▶ _ACTIVITY_
Line by line, retype the data exactly as it is given.

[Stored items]
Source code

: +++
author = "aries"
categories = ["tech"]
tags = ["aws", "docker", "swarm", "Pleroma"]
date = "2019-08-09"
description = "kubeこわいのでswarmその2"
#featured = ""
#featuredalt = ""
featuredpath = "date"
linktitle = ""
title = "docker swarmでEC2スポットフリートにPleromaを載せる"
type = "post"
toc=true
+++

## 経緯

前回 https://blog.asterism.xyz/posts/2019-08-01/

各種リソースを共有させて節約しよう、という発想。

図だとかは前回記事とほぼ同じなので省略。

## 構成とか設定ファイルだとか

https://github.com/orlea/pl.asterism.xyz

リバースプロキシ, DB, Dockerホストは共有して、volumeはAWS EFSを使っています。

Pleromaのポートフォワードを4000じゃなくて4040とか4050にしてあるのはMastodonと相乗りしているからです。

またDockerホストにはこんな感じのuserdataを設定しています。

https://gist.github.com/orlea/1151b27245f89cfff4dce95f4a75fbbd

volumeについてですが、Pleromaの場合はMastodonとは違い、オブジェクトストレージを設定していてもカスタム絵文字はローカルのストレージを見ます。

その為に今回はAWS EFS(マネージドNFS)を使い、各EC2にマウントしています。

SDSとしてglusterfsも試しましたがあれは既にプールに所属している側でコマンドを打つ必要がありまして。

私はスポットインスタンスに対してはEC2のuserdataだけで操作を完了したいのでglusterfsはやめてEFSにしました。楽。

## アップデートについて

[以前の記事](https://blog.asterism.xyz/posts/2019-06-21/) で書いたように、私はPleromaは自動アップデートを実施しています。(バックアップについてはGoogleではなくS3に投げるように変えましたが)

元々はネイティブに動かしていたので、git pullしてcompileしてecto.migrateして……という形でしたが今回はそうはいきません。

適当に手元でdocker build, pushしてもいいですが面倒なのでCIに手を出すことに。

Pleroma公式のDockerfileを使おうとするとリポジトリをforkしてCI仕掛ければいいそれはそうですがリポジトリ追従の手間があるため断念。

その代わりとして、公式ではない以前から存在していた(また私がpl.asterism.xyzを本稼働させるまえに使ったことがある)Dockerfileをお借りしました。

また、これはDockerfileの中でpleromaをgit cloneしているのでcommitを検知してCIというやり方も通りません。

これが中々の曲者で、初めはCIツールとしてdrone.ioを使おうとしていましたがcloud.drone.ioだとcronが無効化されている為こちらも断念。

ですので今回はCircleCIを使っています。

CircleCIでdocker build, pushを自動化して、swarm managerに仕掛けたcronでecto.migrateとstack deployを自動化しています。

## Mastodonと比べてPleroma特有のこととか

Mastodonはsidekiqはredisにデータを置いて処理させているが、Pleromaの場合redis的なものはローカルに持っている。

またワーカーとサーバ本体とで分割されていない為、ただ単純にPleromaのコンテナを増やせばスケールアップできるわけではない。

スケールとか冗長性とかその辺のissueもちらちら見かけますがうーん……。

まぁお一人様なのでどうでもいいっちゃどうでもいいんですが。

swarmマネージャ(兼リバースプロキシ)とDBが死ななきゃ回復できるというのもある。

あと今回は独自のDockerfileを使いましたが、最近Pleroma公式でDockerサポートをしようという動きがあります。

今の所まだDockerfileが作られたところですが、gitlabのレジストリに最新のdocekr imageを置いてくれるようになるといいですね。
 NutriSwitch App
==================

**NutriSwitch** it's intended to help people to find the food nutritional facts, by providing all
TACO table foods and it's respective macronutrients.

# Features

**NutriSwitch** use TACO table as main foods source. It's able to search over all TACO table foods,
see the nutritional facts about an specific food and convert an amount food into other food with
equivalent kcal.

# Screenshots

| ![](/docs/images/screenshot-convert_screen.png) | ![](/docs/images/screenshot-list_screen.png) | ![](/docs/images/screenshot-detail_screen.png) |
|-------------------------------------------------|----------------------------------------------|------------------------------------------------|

▶ _ANSWER TO THE PROBLEM_
Source code

: +++
author = "aries"
categories = ["tech"]
tags = ["aws", "docker", "swarm", "Pleroma"]
date = "2019-08-09"
description = "kubeこわいのでswarmその2"
#featured = ""
#featuredalt = ""
featuredpath = "date"
linktitle = ""
title = "docker swarmでEC2スポットフリートにPleromaを載せる"
type = "post"
toc=true
+++

## 経緯

前回 https://blog.asterism.xyz/posts/2019-08-01/

各種リソースを共有させて節約しよう、という発想。

図だとかは前回記事とほぼ同じなので省略。

## 構成とか設定ファイルだとか

https://github.com/orlea/pl.asterism.xyz

リバースプロキシ, DB, Dockerホストは共有して、volumeはAWS EFSを使っています。

Pleromaのポートフォワードを4000じゃなくて4040とか4050にしてあるのはMastodonと相乗りしているからです。

またDockerホストにはこんな感じのuserdataを設定しています。

https://gist.github.com/orlea/1151b27245f89cfff4dce95f4a75fbbd

volumeについてですが、Pleromaの場合はMastodonとは違い、オブジェクトストレージを設定していてもカスタム絵文字はローカルのストレージを見ます。

その為に今回はAWS EFS(マネージドNFS)を使い、各EC2にマウントしています。

SDSとしてglusterfsも試しましたがあれは既にプールに所属している側でコマンドを打つ必要がありまして。

私はスポットインスタンスに対してはEC2のuserdataだけで操作を完了したいのでglusterfsはやめてEFSにしました。楽。

## アップデートについて

[以前の記事](https://blog.asterism.xyz/posts/2019-06-21/) で書いたように、私はPleromaは自動アップデートを実施しています。(バックアップについてはGoogleではなくS3に投げるように変えましたが)

元々はネイティブに動かしていたので、git pullしてcompileしてecto.migrateして……という形でしたが今回はそうはいきません。

適当に手元でdocker build, pushしてもいいですが面倒なのでCIに手を出すことに。

Pleroma公式のDockerfileを使おうとするとリポジトリをforkしてCI仕掛ければいいそれはそうですがリポジトリ追従の手間があるため断念。

その代わりとして、公式ではない以前から存在していた(また私がpl.asterism.xyzを本稼働させるまえに使ったことがある)Dockerfileをお借りしました。

また、これはDockerfileの中でpleromaをgit cloneしているのでcommitを検知してCIというやり方も通りません。

これが中々の曲者で、初めはCIツールとしてdrone.ioを使おうとしていましたがcloud.drone.ioだとcronが無効化されている為こちらも断念。

ですので今回はCircleCIを使っています。

CircleCIでdocker build, pushを自動化して、swarm managerに仕掛けたcronでecto.migrateとstack deployを自動化しています。

## Mastodonと比べてPleroma特有のこととか

Mastodonはsidekiqはredisにデータを置いて処理させているが、Pleromaの場合redis的なものはローカルに持っている。

またワーカーとサーバ本体とで分割されていない為、ただ単純にPleromaのコンテナを増やせばスケールアップできるわけではない。

スケールとか冗長性とかその辺のissueもちらちら見かけますがうーん……。

まぁお一人様なのでどうでもいいっちゃどうでもいいんですが。

swarmマネージャ(兼リバースプロキシ)とDBが死ななきゃ回復できるというのもある。

あと今回は独自のDockerfileを使いましたが、最近Pleroma公式でDockerサポートをしようという動きがあります。

今の所まだDockerfileが作られたところですが、gitlabのレジストリに最新のdocekr imageを置いてくれるようになるといいですね。
 NutriSwitch App
==================

**NutriSwitch** it's intended to help people to find the food nutritional facts, by providing all
TACO table foods and it's respective macronutrients.

# Features

**NutriSwitch** use TACO table as main foods source. It's able to search over all TACO table foods,
see the nutritional facts about an specific food and convert an amount food into other food with
equivalent kcal.

# Screenshots

| ![](/docs/images/screenshot-convert_screen.png) | ![](/docs/images/screenshot-list_screen.png) | ![](/docs/images/screenshot-detail_screen.png) |
|-------------------------------------------------|----------------------------------------------|------------------------------------------------|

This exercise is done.